Data records
################
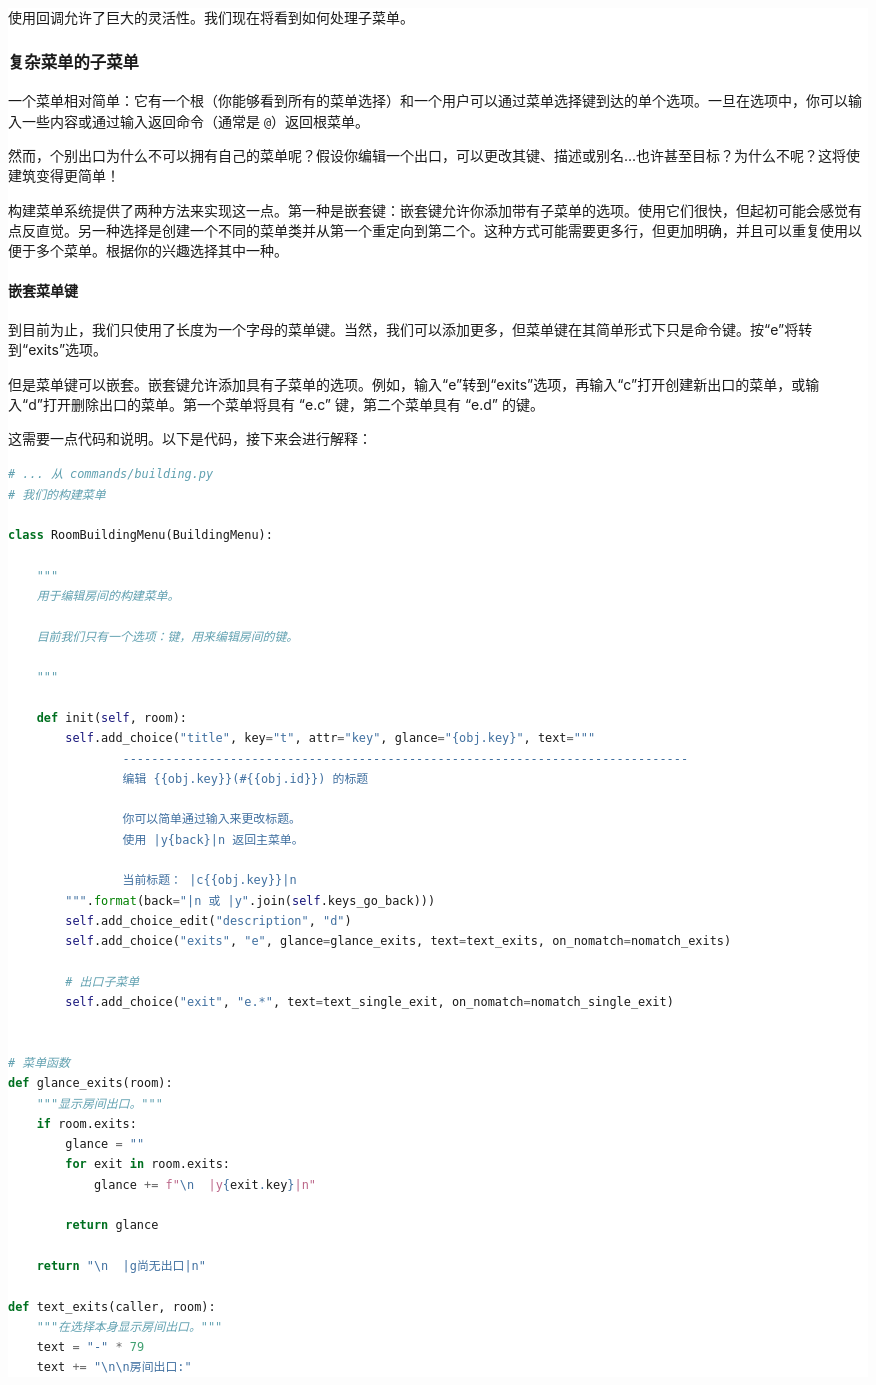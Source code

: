 使用回调允许了巨大的灵活性。我们现在将看到如何处理子菜单。

### 复杂菜单的子菜单

一个菜单相对简单：它有一个根（你能够看到所有的菜单选择）和一个用户可以通过菜单选择键到达的单个选项。一旦在选项中，你可以输入一些内容或通过输入返回命令（通常是 `@`）返回根菜单。

然而，个别出口为什么不可以拥有自己的菜单呢？假设你编辑一个出口，可以更改其键、描述或别名...也许甚至目标？为什么不呢？这将使建筑变得更简单！

构建菜单系统提供了两种方法来实现这一点。第一种是嵌套键：嵌套键允许你添加带有子菜单的选项。使用它们很快，但起初可能会感觉有点反直觉。另一种选择是创建一个不同的菜单类并从第一个重定向到第二个。这种方式可能需要更多行，但更加明确，并且可以重复使用以便于多个菜单。根据你的兴趣选择其中一种。

#### 嵌套菜单键

到目前为止，我们只使用了长度为一个字母的菜单键。当然，我们可以添加更多，但菜单键在其简单形式下只是命令键。按“e”将转到“exits”选项。

但是菜单键可以嵌套。嵌套键允许添加具有子菜单的选项。例如，输入“e”转到“exits”选项，再输入“c”打开创建新出口的菜单，或输入“d”打开删除出口的菜单。第一个菜单将具有 “e.c” 键，第二个菜单具有 “e.d” 的键。

这需要一点代码和说明。以下是代码，接下来会进行解释：

```python
# ... 从 commands/building.py
# 我们的构建菜单

class RoomBuildingMenu(BuildingMenu):

    """
    用于编辑房间的构建菜单。

    目前我们只有一个选项：键，用来编辑房间的键。

    """

    def init(self, room):
        self.add_choice("title", key="t", attr="key", glance="{obj.key}", text="""
                -------------------------------------------------------------------------------
                编辑 {{obj.key}}(#{{obj.id}}) 的标题

                你可以简单通过输入来更改标题。
                使用 |y{back}|n 返回主菜单。

                当前标题： |c{{obj.key}}|n
        """.format(back="|n 或 |y".join(self.keys_go_back)))
        self.add_choice_edit("description", "d")
        self.add_choice("exits", "e", glance=glance_exits, text=text_exits, on_nomatch=nomatch_exits)

        # 出口子菜单
        self.add_choice("exit", "e.*", text=text_single_exit, on_nomatch=nomatch_single_exit)


# 菜单函数
def glance_exits(room):
    """显示房间出口。"""
    if room.exits:
        glance = ""
        for exit in room.exits:
            glance += f"\n  |y{exit.key}|n"

        return glance

    return "\n  |g尚无出口|n"

def text_exits(caller, room):
    """在选择本身显示房间出口。"""
    text = "-" * 79
    text += "\n\n房间出口:"
```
################
What is needed: Every line of the records above must reappear exactly, though the pictures must not.

Exercise output:
Source code

: 使用回调允许了巨大的灵活性。我们现在将看到如何处理子菜单。

### 复杂菜单的子菜单

一个菜单相对简单：它有一个根（你能够看到所有的菜单选择）和一个用户可以通过菜单选择键到达的单个选项。一旦在选项中，你可以输入一些内容或通过输入返回命令（通常是 `@`）返回根菜单。

然而，个别出口为什么不可以拥有自己的菜单呢？假设你编辑一个出口，可以更改其键、描述或别名...也许甚至目标？为什么不呢？这将使建筑变得更简单！

构建菜单系统提供了两种方法来实现这一点。第一种是嵌套键：嵌套键允许你添加带有子菜单的选项。使用它们很快，但起初可能会感觉有点反直觉。另一种选择是创建一个不同的菜单类并从第一个重定向到第二个。这种方式可能需要更多行，但更加明确，并且可以重复使用以便于多个菜单。根据你的兴趣选择其中一种。

#### 嵌套菜单键

到目前为止，我们只使用了长度为一个字母的菜单键。当然，我们可以添加更多，但菜单键在其简单形式下只是命令键。按“e”将转到“exits”选项。

但是菜单键可以嵌套。嵌套键允许添加具有子菜单的选项。例如，输入“e”转到“exits”选项，再输入“c”打开创建新出口的菜单，或输入“d”打开删除出口的菜单。第一个菜单将具有 “e.c” 键，第二个菜单具有 “e.d” 的键。

这需要一点代码和说明。以下是代码，接下来会进行解释：

```python
# ... 从 commands/building.py
# 我们的构建菜单

class RoomBuildingMenu(BuildingMenu):

    """
    用于编辑房间的构建菜单。

    目前我们只有一个选项：键，用来编辑房间的键。

    """

    def init(self, room):
        self.add_choice("title", key="t", attr="key", glance="{obj.key}", text="""
                -------------------------------------------------------------------------------
                编辑 {{obj.key}}(#{{obj.id}}) 的标题

                你可以简单通过输入来更改标题。
                使用 |y{back}|n 返回主菜单。

                当前标题： |c{{obj.key}}|n
        """.format(back="|n 或 |y".join(self.keys_go_back)))
        self.add_choice_edit("description", "d")
        self.add_choice("exits", "e", glance=glance_exits, text=text_exits, on_nomatch=nomatch_exits)

        # 出口子菜单
        self.add_choice("exit", "e.*", text=text_single_exit, on_nomatch=nomatch_single_exit)


# 菜单函数
def glance_exits(room):
    """显示房间出口。"""
    if room.exits:
        glance = ""
        for exit in room.exits:
            glance += f"\n  |y{exit.key}|n"

        return glance

    return "\n  |g尚无出口|n"

def text_exits(caller, room):
    """在选择本身显示房间出口。"""
    text = "-" * 79
    text += "\n\n房间出口:"
```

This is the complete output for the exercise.